Independent living is simply any housing arrangement designed exclusively for seniors, generally those aged 55 and over. Housing varies widely, from apartment-style living to freestanding homes. In general, the housing is friendlier to older adults, often being more compact, with easier navigation and no maintenance or yard work to worry about. While residents live independently, most communities offer amenities, activities, and services. Often, recreational centers or clubhouses are available on site to give seniors the opportunity to connect with peers and participate in community activities.
Since independent living facilities are aimed at older adults who need little or no assistance with activities of daily living, most do not offer medical care or nursing staff. As with regular housing you can hire in-home help separately as required.
Who Pays for Independent Living?
The senior is wholly responsible for all costs of “living” which accounts for room and board as well as any additional social activities the senior elects to participate in. Medicare or Medicaid covers no portion of the expenses of Independent Living related to room and board.
When should a senior not be in Independent Living?

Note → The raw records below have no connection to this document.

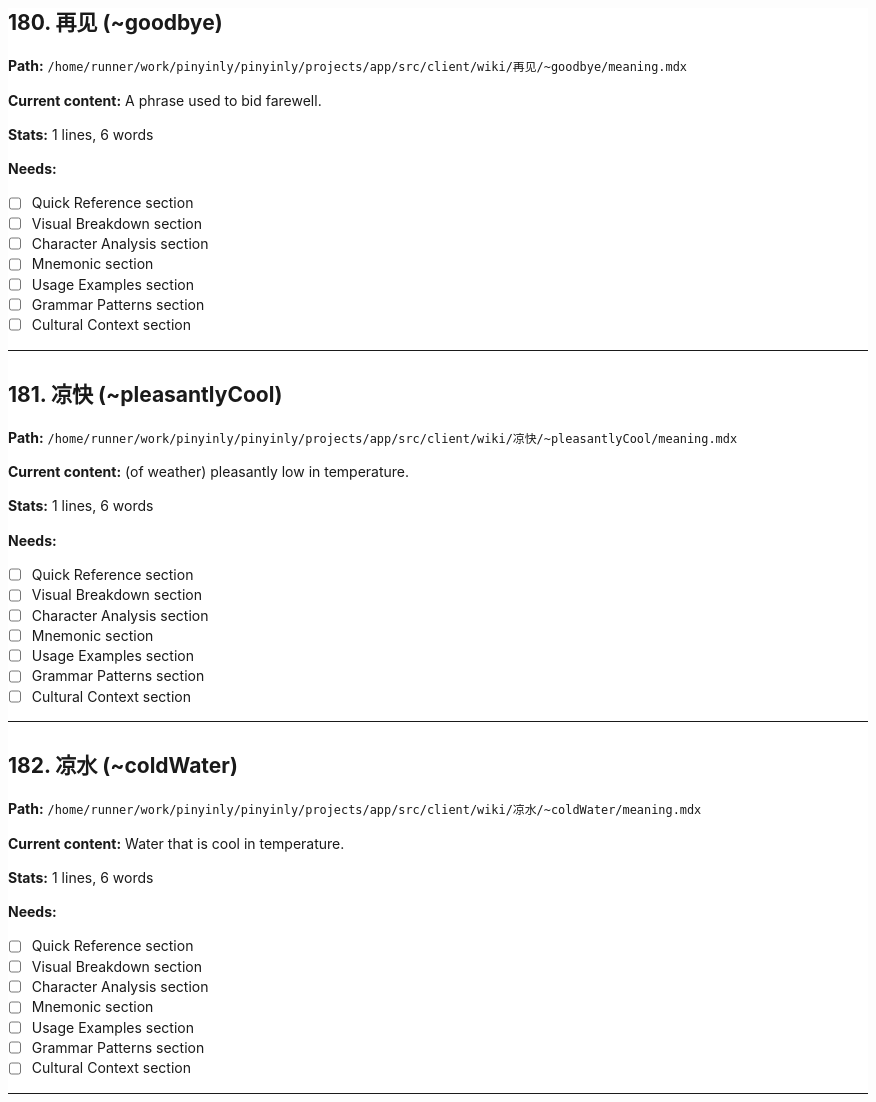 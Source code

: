 
## 180. 再见 (~goodbye)

**Path:**
`/home/runner/work/pinyinly/pinyinly/projects/app/src/client/wiki/再见/~goodbye/meaning.mdx`

**Current content:** A phrase used to bid farewell.

**Stats:** 1 lines, 6 words

**Needs:**

- [ ] Quick Reference section
- [ ] Visual Breakdown section
- [ ] Character Analysis section
- [ ] Mnemonic section
- [ ] Usage Examples section
- [ ] Grammar Patterns section
- [ ] Cultural Context section

---

## 181. 凉快 (~pleasantlyCool)

**Path:**
`/home/runner/work/pinyinly/pinyinly/projects/app/src/client/wiki/凉快/~pleasantlyCool/meaning.mdx`

**Current content:** (of weather) pleasantly low in temperature.

**Stats:** 1 lines, 6 words

**Needs:**

- [ ] Quick Reference section
- [ ] Visual Breakdown section
- [ ] Character Analysis section
- [ ] Mnemonic section
- [ ] Usage Examples section
- [ ] Grammar Patterns section
- [ ] Cultural Context section

---

## 182. 凉水 (~coldWater)

**Path:**
`/home/runner/work/pinyinly/pinyinly/projects/app/src/client/wiki/凉水/~coldWater/meaning.mdx`

**Current content:** Water that is cool in temperature.

**Stats:** 1 lines, 6 words

**Needs:**

- [ ] Quick Reference section
- [ ] Visual Breakdown section
- [ ] Character Analysis section
- [ ] Mnemonic section
- [ ] Usage Examples section
- [ ] Grammar Patterns section
- [ ] Cultural Context section

---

It’s important to consider your current and future health when considering a move into Independent Living. For example, if you have a health condition that makes it difficult to stay active and will most likely worsen with time, it’s good to consider your options carefully. It’s also important to consider the health of your spouse if you are married. Can you manage the activities of daily living, such as washing, showering, and eating? Can you manage your finances? Can you manage medications and doctor appointments? If you expect a change in the near future which would prevent you from being able to continue to function at this “independent” level, Independent Living most likely is not the best choice for you or your senior.